##### The data #####
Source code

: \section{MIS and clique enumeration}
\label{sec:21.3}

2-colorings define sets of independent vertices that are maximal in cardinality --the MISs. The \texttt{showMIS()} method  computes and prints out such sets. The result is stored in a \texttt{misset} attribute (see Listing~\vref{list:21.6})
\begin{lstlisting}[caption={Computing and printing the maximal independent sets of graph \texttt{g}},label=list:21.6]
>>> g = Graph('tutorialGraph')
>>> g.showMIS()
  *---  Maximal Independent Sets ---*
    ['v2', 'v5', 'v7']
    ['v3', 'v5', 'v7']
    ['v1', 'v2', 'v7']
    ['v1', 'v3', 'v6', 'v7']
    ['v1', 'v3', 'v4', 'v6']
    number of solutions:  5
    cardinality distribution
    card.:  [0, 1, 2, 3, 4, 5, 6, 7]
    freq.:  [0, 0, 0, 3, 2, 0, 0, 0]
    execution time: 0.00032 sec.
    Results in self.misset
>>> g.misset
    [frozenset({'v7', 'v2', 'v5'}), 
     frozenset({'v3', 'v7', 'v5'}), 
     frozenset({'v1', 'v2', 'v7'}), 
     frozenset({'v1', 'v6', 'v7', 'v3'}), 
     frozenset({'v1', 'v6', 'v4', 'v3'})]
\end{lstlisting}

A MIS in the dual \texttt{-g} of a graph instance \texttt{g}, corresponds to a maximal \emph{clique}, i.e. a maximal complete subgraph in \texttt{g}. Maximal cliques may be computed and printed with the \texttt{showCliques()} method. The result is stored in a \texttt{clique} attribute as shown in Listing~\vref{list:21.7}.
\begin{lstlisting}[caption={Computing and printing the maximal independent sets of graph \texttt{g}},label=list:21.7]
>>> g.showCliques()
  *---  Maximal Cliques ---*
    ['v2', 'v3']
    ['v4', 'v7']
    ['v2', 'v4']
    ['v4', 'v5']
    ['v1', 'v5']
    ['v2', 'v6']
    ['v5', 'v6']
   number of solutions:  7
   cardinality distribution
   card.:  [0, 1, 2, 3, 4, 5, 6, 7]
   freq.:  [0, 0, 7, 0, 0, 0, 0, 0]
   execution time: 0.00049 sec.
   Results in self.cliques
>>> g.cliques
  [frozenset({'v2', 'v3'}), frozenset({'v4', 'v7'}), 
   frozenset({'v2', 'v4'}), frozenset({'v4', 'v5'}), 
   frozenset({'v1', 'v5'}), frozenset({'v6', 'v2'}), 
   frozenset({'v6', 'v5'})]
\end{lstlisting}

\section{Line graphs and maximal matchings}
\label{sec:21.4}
#####
__Exercise brief__:
Given the records above, restate word for word only the lines starting at the one with "['v1', 'v3', 'v6', 'v7']" and ending at the one with "A MIS in the".

__Solution for this problem__:
    ['v1', 'v3', 'v6', 'v7']
    ['v1', 'v3', 'v4', 'v6']
    number of solutions:  5
    cardinality distribution
    card.:  [0, 1, 2, 3, 4, 5, 6, 7]
    freq.:  [0, 0, 0, 3, 2, 0, 0, 0]
    execution time: 0.00032 sec.
    Results in self.misset
>>> g.misset
    [frozenset({'v7', 'v2', 'v5'}), 
     frozenset({'v3', 'v7', 'v5'}), 
     frozenset({'v1', 'v2', 'v7'}), 
     frozenset({'v1', 'v6', 'v7', 'v3'}), 
     frozenset({'v1', 'v6', 'v4', 'v3'})]
\end{lstlisting}

A MIS in the dual \texttt{-g} of a graph instance \texttt{g}, corresponds to a maximal \emph{clique}, i.e. a maximal complete subgraph in \texttt{g}. Maximal cliques may be computed and printed with the \texttt{showCliques()} method. The result is stored in a \texttt{clique} attribute as shown in Listing~\vref{list:21.7}.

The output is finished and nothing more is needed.